• The records:
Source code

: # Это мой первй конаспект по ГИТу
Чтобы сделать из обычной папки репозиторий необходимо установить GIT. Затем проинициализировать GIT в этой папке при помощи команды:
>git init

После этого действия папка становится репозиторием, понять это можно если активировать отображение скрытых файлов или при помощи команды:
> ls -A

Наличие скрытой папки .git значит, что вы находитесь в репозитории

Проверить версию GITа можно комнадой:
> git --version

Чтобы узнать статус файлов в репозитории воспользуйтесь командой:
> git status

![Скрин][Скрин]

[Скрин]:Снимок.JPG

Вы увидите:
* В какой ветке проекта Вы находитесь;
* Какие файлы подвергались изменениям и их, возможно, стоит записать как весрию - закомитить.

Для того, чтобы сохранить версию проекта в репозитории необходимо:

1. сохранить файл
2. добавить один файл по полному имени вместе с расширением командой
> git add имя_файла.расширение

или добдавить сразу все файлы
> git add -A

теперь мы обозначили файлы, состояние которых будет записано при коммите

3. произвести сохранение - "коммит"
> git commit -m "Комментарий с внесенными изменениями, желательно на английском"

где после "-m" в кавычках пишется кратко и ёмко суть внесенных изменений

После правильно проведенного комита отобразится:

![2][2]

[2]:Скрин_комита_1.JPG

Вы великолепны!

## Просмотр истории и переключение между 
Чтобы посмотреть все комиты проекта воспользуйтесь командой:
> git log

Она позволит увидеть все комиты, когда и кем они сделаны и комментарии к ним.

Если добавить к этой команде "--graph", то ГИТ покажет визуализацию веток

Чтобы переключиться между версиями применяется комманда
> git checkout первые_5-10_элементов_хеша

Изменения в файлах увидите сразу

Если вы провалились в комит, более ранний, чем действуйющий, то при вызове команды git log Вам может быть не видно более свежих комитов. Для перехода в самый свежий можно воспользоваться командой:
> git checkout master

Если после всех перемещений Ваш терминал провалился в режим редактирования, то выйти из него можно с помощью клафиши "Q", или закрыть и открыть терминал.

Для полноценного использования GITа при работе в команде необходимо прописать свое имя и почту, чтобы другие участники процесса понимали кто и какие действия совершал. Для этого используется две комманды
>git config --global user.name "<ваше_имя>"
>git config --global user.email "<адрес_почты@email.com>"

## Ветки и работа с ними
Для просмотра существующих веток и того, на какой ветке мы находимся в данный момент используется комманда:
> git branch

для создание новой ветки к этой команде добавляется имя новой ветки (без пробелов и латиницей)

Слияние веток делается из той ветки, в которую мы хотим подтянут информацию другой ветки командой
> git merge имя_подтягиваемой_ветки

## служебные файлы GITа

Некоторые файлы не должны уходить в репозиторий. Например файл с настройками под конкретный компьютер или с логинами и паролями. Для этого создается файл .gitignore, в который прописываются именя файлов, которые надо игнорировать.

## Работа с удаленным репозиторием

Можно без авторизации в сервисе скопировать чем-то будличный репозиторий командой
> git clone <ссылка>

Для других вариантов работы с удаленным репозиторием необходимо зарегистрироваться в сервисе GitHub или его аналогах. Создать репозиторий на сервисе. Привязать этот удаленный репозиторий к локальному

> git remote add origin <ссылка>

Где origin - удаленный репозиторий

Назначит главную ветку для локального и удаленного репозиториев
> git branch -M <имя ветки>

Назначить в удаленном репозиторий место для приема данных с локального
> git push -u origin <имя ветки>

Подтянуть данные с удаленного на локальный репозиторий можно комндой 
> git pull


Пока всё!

• Your objective:
Find the line with "## служебные файлы GITа". Transcribe it and every line after it exactly, through the end of the records above, and nothing else.

• Exercise output:
## служебные файлы GITа

Некоторые файлы не должны уходить в репозиторий. Например файл с настройками под конкретный компьютер или с логинами и паролями. Для этого создается файл .gitignore, в который прописываются именя файлов, которые надо игнорировать.

## Работа с удаленным репозиторием

Можно без авторизации в сервисе скопировать чем-то будличный репозиторий командой
> git clone <ссылка>

Для других вариантов работы с удаленным репозиторием необходимо зарегистрироваться в сервисе GitHub или его аналогах. Создать репозиторий на сервисе. Привязать этот удаленный репозиторий к локальному

> git remote add origin <ссылка>

Где origin - удаленный репозиторий

Назначит главную ветку для локального и удаленного репозиториев
> git branch -M <имя ветки>

Назначить в удаленном репозиторий место для приема данных с локального
> git push -u origin <имя ветки>

Подтянуть данные с удаленного на локальный репозиторий можно комндой 
> git pull


Пока всё!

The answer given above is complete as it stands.